We make our way back downstairs, through a dining area. Or at least that's what room Will tells me it is. “Now around this corner here is the kitchen. …”

I steel myself. The kitchen. Surely it's going to be crammed with congealing food and trash and, I shudder, possibly bugs and rats
and … “Hey!” I say, not hiding the surprise from my voice as we walk in. “This room isn't so bad.” Granted, stuff is piled up on the countertop, and the kitchen table is buried beneath clutter—but the mess is nothing like I'd feared. The stovetop is covered with stacks of magazines, and costume jewelry dangles from the ceiling rack where pots and pans would normally hang. “Guess she doesn't do much cooking, huh?”

“There's a part-time housekeeper. She brings in my mother's meals. Special diet. So you ready?”

I'm busy imagining what a housekeeper could possibly do in here—if you dusted the place, it'd create a sandstorm—and then I realize Will is asking me if I'm ready to meet Marva. “Sure,” I say, and turn to head down the last hall before I can lose my nerve, but Will doesn't move.

Instead, he pulls out his phone again. All he says into it is “We're out here.”

After he hangs up, I say, “I won't be seeing the last few rooms?”

“You can see from here the mudroom that leads to the backyard, and there's a laundry area through there.” He points to a door off the kitchen. “All that's left is a bedroom and a bathroom. An office. Bungalow out back. More of the same.”

With that, I hear a door slam, followed by the sound of steps, and a thumping noise. Grumbling … words like “damn knees … taking forever …” More steps, more thumping.

I straighten, ready to meet Marva—then remember how cheerleaders are known for their posture, so I go for more of an attentive slouch.

Will leans close. “She's going to try to intimidate you. Grill you down. It's how she operates. Don't let her or it's over.”
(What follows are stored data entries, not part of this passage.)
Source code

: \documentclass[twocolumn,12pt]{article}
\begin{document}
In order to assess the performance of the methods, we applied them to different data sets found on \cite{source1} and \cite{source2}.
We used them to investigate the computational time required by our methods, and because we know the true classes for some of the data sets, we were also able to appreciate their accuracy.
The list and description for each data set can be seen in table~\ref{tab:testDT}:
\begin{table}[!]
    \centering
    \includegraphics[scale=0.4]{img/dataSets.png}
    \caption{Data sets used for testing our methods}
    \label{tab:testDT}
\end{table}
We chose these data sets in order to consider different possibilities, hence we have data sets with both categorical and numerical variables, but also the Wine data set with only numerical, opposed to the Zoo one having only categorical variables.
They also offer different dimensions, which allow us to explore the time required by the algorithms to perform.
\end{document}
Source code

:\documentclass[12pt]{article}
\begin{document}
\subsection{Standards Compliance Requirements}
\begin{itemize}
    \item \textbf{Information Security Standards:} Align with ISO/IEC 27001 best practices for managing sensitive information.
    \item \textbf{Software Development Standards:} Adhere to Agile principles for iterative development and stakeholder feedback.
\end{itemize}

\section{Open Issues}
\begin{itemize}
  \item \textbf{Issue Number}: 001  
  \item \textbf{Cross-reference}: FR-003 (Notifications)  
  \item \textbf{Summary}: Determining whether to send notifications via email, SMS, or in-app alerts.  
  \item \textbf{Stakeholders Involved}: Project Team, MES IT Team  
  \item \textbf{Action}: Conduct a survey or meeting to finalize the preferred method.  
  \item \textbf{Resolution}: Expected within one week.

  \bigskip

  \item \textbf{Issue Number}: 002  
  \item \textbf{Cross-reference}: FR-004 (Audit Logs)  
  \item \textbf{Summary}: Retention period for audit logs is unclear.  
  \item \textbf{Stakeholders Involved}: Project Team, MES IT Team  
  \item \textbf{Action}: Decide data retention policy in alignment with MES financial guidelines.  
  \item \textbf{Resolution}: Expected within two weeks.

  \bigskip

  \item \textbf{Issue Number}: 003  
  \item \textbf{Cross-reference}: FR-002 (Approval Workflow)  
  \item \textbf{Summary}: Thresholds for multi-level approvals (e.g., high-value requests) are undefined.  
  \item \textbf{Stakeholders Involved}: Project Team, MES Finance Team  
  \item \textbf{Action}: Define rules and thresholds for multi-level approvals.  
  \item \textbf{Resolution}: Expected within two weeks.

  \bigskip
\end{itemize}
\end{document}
Marva Meier Rios emerges from around a corner, leaning heavily on a cane. As soon as I see her, I feel like a fool for having imagined her elderly and frail—especially since I knew from my research she's only in her midsixties. In her heyday, she was quite the striking brunette. Now the hair is peppered with gray and tugged into a careless
bun, and the once-smooth olive skin carries some wrinkles and sags a bit, but she has the sort of strong bone structure that defies time. While not much taller than my five feet four inches, her air is imposing. She's wearing a brightly colored cape that on anyone else would look like a superhero costume but on her seems regal, and her black eyeliner and red lipstick are expertly applied. The crazy-lady appearance of the house does not extend to the woman herself.

Will does the introductions—I notice he calls his mother Marva. Weird … I can't imagine Ash calling me by my first name. Then again, when the drugs were talking, he called me lots of things.

“It's an honor to meet you,” I say.

“Lisa is it?” she says.

“Lucy.”

Irritation flickers across her face. “Luuuuuucy,” she says, and draws it out to make it clear how inconvenient it is for her to shape her mouth into the
u
sound. “Tell me. Are you easily offended?”